Pois bem: eis a notícia em destaque na Folha hoje:
Marcelo Odebrecht relatou a procuradores da Operação Lava Jato, em roteiro para negociar sua delação premiada, que o presidente do BNDES, Luciano Coutinho, e o ex-ministro da Fazenda Guido Mantega eram os responsáveis por cobrar doações para a campanha de Dilma Rousseff em 2014.
Segundo o empreiteiro, ex-presidente e herdeiro do grupo que leva seu sobrenome –e que está preso desde junho de 2015 no Paraná–, Coutinho e Mantega dividiam a tarefa de obter o compromisso de doações entre empresários que tinham financiamento do BNDES para projetos no exterior.
[…]
As obras financiadas pelo banco de fomento no exterior e executadas pela Odebrecht tiveram um salto a partir de 2007. De 1998 a 2006, a média anual de financiamento de obras da empresa fora do Brasil era de US$ 166 milhões. De 2007 a 2014, passou para US$ 1 bilhão.
Quando um banco decide o destino de dezenas de bilhões subsidiados, a uma taxa bem abaixo da de mercado que a torcida toda do Flamengo e do Corinthians quer, alguém acha que isso não vai se reverter em moeda de troca política? Alguém pode ser ingênuo o suficiente para acreditar que um “partido” como o PT não vai usar isso para impor, do outro lado, benesses ao seu projeto de poder por parte das empresas agraciadas?
Tivemos o mensalão, depois o petrolão, mas ainda falta esmiuçar os fundos de pensão, as demais empresas estatais e, claro, o BNDES. Sua caixa-preta precisa ser aberta. É uma montanha de dinheiro sem o devido escrutínio, cujo destino seguiu claramente critérios políticos, não econômicos.

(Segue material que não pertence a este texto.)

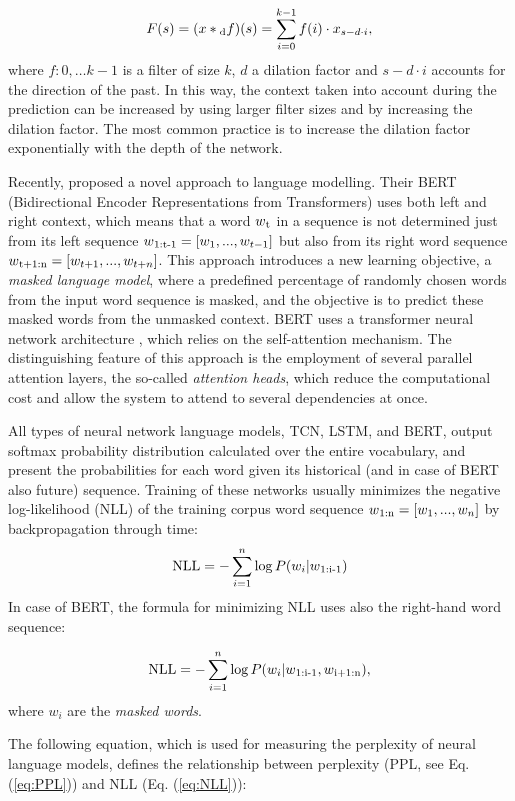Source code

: \documentclass{clv3}
\begin{document}
\[F(s) = (x * \textsubscript{d}f)(s) = \sum_{i=0}^{k-1} f(i) \cdot x_{s-d\cdot i},\] where $f: 0,\ldots {k-1}$ is a filter of size $k$, $d$ a dilation factor and $s-d\cdot i$ accounts for the direction of the past. In this way, the context taken into account during the prediction can be increased by using larger filter sizes and by increasing the dilation factor. The most common practice is to increase the dilation factor exponentially with the depth of the network.

Recently,  \citet{devlin2018bert} proposed a novel approach to language modelling. Their BERT (Bidirectional Encoder Representations from Transformers) uses both left and right context, which means that a word $w\textsubscript{t}$ in a sequence is not determined just from its left sequence $w\textsubscript{1:{t-1}} = [w_1,...,w_{t-1}]$ but also from its right word sequence $w\textsubscript{t+1:n} = [w_{t+1},...,w_{t+n}]$. This approach introduces a new learning objective, a \textit{masked language model}, where a predefined percentage of randomly chosen words from the input word sequence is masked, and the objective is to predict these masked words from the unmasked context. BERT uses a transformer neural network architecture \citep{vaswani2017attention}, which relies on the self-attention mechanism. The distinguishing feature of this approach is the employment of several parallel attention layers, the so-called \textit{attention heads}, which reduce the computational cost and allow the system to attend to several dependencies at once.

All types of neural network language models, TCN, LSTM, and BERT, output softmax probability distribution calculated over the entire vocabulary, and present the probabilities for each word given its historical (and in case of BERT also future) sequence. Training of these networks usually minimizes the negative log-likelihood (NLL) of the training corpus word sequence $w\textsubscript{1:n} = [w_1,...,w_n]$ by backpropagation through time:
\begin{equation}
\textrm{NLL} = -\sum_{i=1}^{n}\log{P(w_i|w\textsubscript{1:i-1})}
\label{eq:NLL}
\end{equation}
In case of BERT, the formula for minimizing NLL uses also the right-hand  word sequence:

\[\textrm{NLL} = -\sum_{i=1}^{n}\log{P(w_i|w\textsubscript{1:i-1},  w\textsubscript{i+1:n})},\]where $w_i$ are the \textit{masked words}. 

The following equation, which is used for measuring the perplexity of neural language models, defines the relationship between perplexity (PPL, see Eq. (\ref{eq:PPL})) and NLL (Eq. (\ref{eq:NLL})):
\end{document}
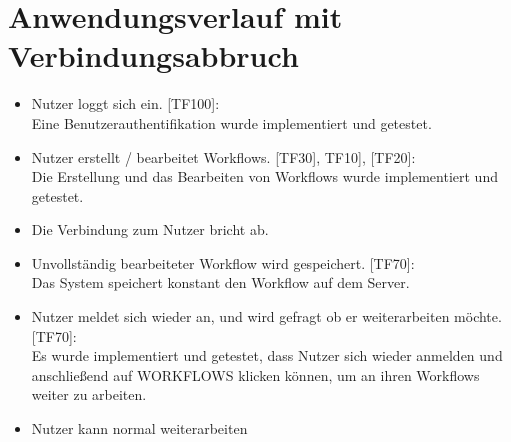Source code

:         \section{Anwendungsverlauf mit Verbindungsabbruch}
        \begin{itemize}
            \item Nutzer loggt sich ein. [TF100]:
            \vspace{1mm}\\Eine Benutzerauthentifikation wurde implementiert und getestet.
            \item Nutzer erstellt / bearbeitet Workflows. [TF30], TF10], [TF20]:
            \vspace{1mm}\\Die Erstellung und das Bearbeiten von Workflows wurde implementiert und getestet.
            \item Die Verbindung zum Nutzer bricht ab.
            \item Unvollständig bearbeiteter Workflow wird gespeichert. [TF70]:
            \vspace{1mm}\\Das System speichert konstant den Workflow auf dem Server.
            \item Nutzer meldet sich wieder an, und wird gefragt ob er weiterarbeiten möchte. [TF70]:
            \vspace{1mm}\vspace{1mm}\\Es wurde implementiert und getestet, dass Nutzer sich wieder anmelden und anschließend auf \glqq WORKFLOWS\grqq{} klicken können, um an ihren Workflows weiter zu arbeiten. 
            \item Nutzer kann normal weiterarbeiten
        \end{itemize}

Luciano Coutinho precisa ter suas finanças pessoais devassadas, Guido Mantega precisa ser investigado, a cúpula do BNDES precisa prestar esclarecimentos ao país. A possibilidade de desvios por meio do banco pode fazer o petrolão parecer roubo de galinha. E depois de toda essa investigação, de mais transparência, o ideal é simplesmente fechar o banco, para impedir novas tentações desse tipo.